Open gillg opened 3 years ago
Thanks for your interest in this project.
This is out of scope for this library, but as you pointed out, this library should provide enough to enable a secure connection between a load balancer that supports these features and the exporter itself. Additionally, you are requesting embedding quite big dependencies (AWS SDK, Azure SDK) which would force everyone importing this library to also depend on.
Tanks for your answer !
What is your recomendation in case of third party endpoint like a reverse proxy or load blancer, to have a full on transit encryption ? Except in PEM format it's not possbile to share a certificate with multiple components on a server and the renew operation could become a nightmare. I'm not fan to embded big SDK like you said, but I would think to a solution to cover a use case where you can manage a certificate at almost one place (at the host level in wrost case).

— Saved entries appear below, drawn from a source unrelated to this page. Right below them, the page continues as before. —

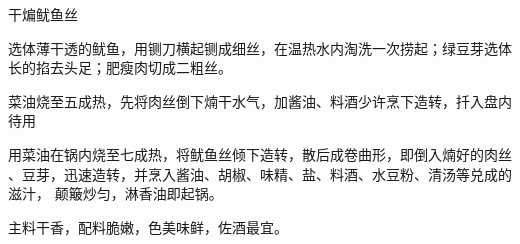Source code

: \begin{recipe}{干煸鱿鱼丝}

\ingredients


\preparation

\step 选体薄干透的鱿鱼，用铡刀横起铡成细丝，在温热水内淘洗一次捞起；绿豆芽选体
长的掐去头足；肥瘦肉切成二粗丝。

\step 菜油烧至五成热，先将肉丝倒下煵干水气，加酱油、料酒少许烹下造转，扦入盘内
待用

\step 用菜油在锅内烧至七成热，将鱿鱼丝倾下造转，散后成卷曲形，即倒入煵好的肉丝
、豆芽，迅速造转，并烹入酱油、胡椒、味精、盐、料酒、水豆粉、清汤等兑成的滋汁，
颠簸炒匀，淋香油即起锅。

\features

主料干香，配料脆嫩，色美味鲜，佐酒最宜。

\end{recipe}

I don't provide security advices for particular stacks unfortunately, but it looks like you'd need a CA and some automation. Note that our security policy is at https://prometheus.io/docs/operating/security/ and should answer some of your questions about what to expect and not expect from Prometheus wrt this topic.
I understand, each stacks are different, and Prometheus follows good general guidelines with native cryptography libs to keep a good security and maintenability.
Maybe an alternative... These certificates are loaded in memory during the start phase of the exporter. Am I wrong ?
Why not provide an option like :
tls_server_config:
# Mutualy exclusive with cert_file and key_file
cert_provider_command: "/path/to/command --output stdout --format pem"
key_provider_command: "/path/to/command --output stdout --format pem"
This could handle all use cases, especialy with cloud providers. Even if you manage your own CA pki, you could automaticaly ask and challenge for a new certificate to your service. It can be compatible with Hashicorp Vault, LetsEncrypt, custom CA, Azure, AWS and so on...
We do not have certificates in memory, they are read on every request. If you have a command, you just have to make it write the certs atomically on disk and it will work.
Ok, in this case it's a very simple workaround ! I note this solution to test it :) Thanks to your vision
Hello,
It could be very usefull and compliant with lot of security levels to add the support of certificate managers/keystores as plugin or embded providers.
As common keystores we could start with :
I know we could delegate it to a reverse proxy with already these capabilities, but for a full in transit encryption compliance it can be a nightmare.